Companies should not attempt to jump into gamification all at once. Here are four specific applications that are excellent places to start your gamification program.
1. Call Centers
Leaderboards are just the start of what companies can do to gamify call centers to improve morale and results.
"For call centers and IT support desks, gamification can provide real-time dashboards in a fun and engaging manner," says Siddhesh Bhobe, associate vice president at Persistent Systems, a global software product development company. The result, he says, is better productivity.
2. Social media and knowledge sharing
Participating in corporate social media networks isn't usually as much fun as consumer-oriented social networks, where people can see pictures of their grandkids, check on high school crushes, and catch up on the latest puppy videos. And employees might need some incentives to share information and expertise that they previously hoarded.
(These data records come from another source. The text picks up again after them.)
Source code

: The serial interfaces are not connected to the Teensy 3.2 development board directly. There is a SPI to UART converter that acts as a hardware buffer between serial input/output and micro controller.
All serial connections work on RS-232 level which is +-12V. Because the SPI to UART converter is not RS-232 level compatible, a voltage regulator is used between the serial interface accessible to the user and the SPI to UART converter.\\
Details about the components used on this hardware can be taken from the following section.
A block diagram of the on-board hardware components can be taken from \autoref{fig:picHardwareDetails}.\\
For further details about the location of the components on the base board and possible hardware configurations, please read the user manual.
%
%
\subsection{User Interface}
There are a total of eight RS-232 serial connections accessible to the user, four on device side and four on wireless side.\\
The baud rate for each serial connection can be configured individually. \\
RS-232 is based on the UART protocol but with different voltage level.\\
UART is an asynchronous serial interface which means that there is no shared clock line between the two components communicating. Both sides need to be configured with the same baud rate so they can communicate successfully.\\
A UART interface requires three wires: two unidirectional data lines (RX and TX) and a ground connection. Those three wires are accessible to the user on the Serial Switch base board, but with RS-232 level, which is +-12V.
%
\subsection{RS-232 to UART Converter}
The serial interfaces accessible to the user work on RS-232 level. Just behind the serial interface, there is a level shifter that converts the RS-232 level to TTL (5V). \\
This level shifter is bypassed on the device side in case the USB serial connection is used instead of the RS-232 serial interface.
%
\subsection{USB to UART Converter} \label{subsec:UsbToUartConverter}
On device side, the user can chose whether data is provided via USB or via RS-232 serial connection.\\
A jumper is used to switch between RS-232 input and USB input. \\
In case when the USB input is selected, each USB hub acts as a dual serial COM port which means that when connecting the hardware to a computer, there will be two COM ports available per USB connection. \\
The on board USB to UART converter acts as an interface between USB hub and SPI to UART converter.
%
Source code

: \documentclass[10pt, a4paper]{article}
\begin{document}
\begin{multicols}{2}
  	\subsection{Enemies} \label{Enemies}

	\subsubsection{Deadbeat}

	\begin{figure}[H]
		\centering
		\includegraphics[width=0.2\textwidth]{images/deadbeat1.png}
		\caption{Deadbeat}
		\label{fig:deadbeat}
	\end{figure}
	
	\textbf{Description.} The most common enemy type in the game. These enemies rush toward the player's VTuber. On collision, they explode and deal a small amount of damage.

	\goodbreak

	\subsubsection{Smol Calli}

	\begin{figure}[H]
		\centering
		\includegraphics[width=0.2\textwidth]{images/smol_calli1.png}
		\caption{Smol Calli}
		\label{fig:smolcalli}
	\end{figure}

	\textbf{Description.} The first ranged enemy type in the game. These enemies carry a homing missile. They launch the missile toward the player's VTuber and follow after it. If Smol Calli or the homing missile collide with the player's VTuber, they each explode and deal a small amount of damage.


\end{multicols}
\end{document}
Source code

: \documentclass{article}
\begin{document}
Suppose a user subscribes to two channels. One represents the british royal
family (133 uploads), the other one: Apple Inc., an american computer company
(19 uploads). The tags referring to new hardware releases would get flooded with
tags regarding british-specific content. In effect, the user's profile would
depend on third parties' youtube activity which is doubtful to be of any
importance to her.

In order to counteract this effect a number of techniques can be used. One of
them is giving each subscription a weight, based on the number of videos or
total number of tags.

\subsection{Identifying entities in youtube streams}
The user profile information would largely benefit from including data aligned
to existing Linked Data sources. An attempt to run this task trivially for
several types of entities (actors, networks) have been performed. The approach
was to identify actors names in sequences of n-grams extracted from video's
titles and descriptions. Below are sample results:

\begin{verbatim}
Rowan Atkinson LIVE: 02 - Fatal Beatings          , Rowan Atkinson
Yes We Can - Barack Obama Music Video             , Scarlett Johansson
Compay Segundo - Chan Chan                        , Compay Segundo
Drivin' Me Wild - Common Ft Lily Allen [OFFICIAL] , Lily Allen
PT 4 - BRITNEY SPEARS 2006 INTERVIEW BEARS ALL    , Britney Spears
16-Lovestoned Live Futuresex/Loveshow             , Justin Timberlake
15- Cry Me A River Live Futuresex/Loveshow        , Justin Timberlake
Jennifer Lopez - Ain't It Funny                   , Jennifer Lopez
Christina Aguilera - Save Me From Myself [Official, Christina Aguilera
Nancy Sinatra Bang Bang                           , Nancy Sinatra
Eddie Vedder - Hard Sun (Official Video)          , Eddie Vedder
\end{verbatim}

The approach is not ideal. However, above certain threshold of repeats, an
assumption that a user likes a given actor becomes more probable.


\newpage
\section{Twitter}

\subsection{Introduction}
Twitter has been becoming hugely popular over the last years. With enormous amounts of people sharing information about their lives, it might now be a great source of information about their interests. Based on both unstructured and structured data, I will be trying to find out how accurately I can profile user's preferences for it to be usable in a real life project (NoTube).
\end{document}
For example, Bluewolf, a management consulting firm in New York City, uses Salesforce.com's Chatter platform as its internal social network. At the beginning of the year, the platform was gamified, with employees getting points when they post comments - and more points if that comment sparks a conversation. They also get points for sharing reports to their outside social networks, or publishing a blog post, or making presentations on weekly knowledge management calls.
Employees earn points, says Natasha Oxenburgh, Bluewolf's social programs manager, which can be redeemed for flight upgrades, lunch with the CEO, and trips to the Salesforce.com annual conference.
"The difficult part is trying to adjust the points," she says, "And trying to provide rewards that are of interest to all our employees, for the youngest to the more mature."
And the program needs to be adjusted frequently, with new challenges for participants, to keep it interesting. As a result, however, participation in the company's social network increased 57% during the first quarter of the year, she says, and the growth continued to scale up in the second quarter. Inbound traffic to the corporate website increased as well.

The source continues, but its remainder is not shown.